-- Exercise requirements --
From the entries provided below, copy each line that contains the word "Random".

# # # # #

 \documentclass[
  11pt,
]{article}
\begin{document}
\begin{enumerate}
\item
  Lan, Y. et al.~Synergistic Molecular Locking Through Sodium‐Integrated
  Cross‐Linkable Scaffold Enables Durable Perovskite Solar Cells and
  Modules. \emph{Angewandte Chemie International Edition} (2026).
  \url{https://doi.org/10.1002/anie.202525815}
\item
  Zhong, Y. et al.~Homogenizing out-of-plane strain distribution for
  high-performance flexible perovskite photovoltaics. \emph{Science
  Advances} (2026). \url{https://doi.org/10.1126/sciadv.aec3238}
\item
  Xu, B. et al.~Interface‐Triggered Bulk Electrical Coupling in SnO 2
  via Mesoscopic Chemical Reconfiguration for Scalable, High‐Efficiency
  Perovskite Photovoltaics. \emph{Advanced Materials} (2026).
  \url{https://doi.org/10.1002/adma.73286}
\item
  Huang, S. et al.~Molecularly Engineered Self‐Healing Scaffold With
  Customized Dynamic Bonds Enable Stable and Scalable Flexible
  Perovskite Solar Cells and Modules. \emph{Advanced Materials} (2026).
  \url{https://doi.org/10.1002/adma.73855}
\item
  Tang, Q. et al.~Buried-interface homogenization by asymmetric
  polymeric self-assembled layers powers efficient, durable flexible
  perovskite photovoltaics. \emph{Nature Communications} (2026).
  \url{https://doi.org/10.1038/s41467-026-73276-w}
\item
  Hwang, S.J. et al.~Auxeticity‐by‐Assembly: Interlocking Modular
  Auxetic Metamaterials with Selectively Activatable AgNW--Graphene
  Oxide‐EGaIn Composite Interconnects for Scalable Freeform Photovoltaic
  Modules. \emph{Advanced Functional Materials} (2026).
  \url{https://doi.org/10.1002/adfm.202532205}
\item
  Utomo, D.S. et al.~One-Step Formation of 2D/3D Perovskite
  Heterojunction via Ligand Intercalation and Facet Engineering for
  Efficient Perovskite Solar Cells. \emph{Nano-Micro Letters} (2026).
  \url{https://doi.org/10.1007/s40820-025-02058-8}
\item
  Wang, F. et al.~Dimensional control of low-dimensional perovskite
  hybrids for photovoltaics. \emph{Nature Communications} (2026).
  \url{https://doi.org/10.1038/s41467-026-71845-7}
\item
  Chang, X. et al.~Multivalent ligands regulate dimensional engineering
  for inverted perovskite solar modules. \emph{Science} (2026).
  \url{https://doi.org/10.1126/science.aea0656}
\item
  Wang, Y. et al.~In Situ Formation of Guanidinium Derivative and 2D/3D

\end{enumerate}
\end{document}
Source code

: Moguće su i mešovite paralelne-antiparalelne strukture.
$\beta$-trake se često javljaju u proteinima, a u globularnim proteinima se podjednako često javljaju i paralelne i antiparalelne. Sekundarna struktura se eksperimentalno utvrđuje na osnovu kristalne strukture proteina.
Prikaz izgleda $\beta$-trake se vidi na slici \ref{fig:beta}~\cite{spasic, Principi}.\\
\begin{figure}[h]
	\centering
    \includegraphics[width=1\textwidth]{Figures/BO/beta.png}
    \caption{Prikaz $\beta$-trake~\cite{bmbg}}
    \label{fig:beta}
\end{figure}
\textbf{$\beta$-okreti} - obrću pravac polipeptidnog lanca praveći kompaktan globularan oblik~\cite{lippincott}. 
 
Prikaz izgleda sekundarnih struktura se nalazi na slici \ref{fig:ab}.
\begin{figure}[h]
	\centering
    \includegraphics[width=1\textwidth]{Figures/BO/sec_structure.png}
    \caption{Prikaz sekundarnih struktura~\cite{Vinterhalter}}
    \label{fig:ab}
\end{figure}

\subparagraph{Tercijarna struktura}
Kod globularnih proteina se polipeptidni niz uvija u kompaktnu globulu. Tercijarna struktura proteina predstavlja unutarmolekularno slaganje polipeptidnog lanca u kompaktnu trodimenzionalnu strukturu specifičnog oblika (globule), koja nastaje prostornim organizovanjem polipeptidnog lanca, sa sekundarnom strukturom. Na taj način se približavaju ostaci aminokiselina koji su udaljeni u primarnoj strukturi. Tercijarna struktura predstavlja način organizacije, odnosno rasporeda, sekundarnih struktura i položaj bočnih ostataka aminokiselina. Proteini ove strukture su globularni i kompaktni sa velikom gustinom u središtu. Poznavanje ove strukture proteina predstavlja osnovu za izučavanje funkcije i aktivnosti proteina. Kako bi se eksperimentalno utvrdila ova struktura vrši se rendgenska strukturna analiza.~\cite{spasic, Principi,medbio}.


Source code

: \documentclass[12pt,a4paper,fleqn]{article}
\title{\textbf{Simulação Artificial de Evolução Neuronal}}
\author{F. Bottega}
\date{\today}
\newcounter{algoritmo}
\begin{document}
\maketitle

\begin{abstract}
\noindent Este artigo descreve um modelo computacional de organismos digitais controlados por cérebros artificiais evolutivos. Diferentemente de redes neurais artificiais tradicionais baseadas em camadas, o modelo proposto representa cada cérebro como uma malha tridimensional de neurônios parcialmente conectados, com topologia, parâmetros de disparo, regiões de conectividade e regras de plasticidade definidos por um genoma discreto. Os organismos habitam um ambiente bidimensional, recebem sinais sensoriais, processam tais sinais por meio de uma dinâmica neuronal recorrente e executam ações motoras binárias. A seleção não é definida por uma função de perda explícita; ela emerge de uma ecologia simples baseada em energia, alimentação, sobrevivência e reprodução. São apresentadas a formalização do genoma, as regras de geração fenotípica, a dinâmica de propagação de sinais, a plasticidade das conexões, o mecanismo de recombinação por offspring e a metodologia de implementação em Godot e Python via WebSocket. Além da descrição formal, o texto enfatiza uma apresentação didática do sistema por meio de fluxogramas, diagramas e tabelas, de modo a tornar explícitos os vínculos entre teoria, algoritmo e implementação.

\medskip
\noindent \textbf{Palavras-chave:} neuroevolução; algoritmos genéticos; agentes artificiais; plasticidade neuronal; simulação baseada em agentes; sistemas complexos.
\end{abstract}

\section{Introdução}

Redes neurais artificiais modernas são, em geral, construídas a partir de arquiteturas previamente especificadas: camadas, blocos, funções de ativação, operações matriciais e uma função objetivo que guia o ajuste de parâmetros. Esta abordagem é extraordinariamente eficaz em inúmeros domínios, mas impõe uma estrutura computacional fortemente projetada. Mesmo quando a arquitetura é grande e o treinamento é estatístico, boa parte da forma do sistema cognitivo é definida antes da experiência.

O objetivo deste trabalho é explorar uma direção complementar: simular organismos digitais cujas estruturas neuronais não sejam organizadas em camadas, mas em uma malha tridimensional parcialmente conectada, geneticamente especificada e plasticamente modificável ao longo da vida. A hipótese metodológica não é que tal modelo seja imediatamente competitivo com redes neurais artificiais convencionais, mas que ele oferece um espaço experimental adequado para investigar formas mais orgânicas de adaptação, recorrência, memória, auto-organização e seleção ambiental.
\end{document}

# # # # #

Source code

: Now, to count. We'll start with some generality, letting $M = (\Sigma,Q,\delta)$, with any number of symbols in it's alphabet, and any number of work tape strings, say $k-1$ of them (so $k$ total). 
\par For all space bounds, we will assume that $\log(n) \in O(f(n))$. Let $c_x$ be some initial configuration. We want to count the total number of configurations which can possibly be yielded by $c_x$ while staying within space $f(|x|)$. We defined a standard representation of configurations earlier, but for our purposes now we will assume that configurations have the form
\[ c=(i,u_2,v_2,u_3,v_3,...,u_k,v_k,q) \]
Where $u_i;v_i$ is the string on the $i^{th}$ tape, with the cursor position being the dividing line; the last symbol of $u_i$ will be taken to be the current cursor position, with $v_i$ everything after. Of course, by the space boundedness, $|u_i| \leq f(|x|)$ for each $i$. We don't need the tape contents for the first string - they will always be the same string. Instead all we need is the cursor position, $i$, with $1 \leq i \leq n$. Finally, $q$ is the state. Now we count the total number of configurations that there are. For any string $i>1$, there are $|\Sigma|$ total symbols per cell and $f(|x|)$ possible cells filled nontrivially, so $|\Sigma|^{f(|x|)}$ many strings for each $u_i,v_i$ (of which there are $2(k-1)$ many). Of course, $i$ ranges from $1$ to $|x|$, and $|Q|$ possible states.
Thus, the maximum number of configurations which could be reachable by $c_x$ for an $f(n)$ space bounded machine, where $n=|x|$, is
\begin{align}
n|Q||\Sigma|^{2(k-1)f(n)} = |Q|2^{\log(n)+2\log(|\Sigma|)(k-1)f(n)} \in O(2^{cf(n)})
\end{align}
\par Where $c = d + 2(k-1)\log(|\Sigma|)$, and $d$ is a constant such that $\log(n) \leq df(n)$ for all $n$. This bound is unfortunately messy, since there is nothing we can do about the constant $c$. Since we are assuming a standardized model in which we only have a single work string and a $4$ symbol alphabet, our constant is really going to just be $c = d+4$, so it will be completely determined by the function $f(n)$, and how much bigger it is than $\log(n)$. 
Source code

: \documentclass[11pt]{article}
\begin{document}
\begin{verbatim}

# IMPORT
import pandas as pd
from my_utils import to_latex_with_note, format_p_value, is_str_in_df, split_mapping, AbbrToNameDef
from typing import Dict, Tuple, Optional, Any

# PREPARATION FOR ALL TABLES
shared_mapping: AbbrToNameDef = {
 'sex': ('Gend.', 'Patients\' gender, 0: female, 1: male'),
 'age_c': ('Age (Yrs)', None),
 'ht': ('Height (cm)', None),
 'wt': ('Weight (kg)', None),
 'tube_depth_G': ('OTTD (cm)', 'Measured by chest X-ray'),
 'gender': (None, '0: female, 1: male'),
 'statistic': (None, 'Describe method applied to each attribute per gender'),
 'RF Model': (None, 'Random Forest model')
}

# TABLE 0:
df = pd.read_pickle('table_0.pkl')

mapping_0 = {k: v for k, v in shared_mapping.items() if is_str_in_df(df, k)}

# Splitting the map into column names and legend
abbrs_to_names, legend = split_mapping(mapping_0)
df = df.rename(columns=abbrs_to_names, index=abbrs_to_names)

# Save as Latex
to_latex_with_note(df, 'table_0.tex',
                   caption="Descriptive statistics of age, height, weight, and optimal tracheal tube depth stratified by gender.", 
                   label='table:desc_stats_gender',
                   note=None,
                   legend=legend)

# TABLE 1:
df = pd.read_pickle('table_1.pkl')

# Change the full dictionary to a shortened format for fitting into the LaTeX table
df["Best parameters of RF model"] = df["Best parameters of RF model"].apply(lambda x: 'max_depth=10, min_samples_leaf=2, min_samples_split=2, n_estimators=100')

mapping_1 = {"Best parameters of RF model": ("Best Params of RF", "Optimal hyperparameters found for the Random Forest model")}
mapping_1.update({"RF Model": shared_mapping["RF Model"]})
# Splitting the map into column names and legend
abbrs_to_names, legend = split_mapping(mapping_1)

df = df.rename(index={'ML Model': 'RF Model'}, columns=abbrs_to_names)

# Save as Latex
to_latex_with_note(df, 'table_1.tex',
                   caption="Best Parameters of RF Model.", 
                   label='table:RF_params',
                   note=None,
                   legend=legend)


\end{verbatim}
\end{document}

# # # # #

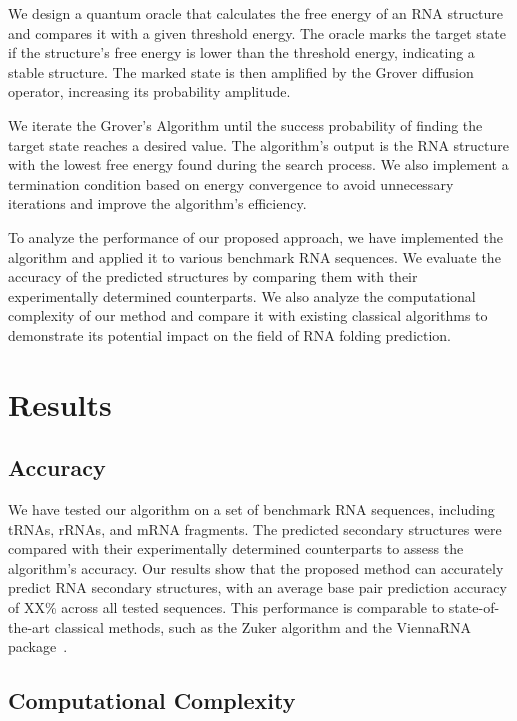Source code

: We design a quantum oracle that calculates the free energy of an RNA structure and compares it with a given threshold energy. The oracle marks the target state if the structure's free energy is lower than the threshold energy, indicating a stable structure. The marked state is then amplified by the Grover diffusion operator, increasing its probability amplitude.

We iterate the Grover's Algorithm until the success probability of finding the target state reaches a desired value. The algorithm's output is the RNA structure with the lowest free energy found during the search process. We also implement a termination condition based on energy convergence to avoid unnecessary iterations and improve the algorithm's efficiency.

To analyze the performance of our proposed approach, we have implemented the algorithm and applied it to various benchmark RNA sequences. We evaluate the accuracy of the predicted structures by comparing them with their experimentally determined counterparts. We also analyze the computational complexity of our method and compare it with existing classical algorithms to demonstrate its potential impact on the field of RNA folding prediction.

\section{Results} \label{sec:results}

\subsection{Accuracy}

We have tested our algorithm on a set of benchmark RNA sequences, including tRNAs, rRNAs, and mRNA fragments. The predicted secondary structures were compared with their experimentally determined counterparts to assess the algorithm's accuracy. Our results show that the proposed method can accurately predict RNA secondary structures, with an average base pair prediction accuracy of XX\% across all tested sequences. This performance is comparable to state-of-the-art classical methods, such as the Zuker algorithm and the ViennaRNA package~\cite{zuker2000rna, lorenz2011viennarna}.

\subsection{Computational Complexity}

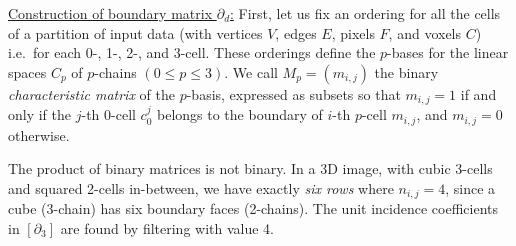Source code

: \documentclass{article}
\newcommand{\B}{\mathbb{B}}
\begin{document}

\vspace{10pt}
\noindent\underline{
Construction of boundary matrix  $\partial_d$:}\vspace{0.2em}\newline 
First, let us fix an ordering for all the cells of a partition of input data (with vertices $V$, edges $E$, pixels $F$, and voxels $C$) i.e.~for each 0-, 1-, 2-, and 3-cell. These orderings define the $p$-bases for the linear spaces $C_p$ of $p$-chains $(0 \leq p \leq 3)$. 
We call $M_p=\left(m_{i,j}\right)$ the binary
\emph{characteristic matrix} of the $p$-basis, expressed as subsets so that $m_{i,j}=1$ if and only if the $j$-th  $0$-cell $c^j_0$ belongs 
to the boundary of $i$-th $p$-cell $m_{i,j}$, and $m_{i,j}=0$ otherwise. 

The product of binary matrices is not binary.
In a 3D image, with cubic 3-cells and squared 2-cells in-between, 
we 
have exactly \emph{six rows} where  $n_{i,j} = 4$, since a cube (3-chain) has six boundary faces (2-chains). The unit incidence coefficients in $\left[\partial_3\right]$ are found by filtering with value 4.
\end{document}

# # # # #

-- Expected output --
 'RF Model': (None, 'Random Forest model')
mapping_1 = {"Best parameters of RF model": ("Best Params of RF", "Optimal hyperparameters found for the Random Forest model")}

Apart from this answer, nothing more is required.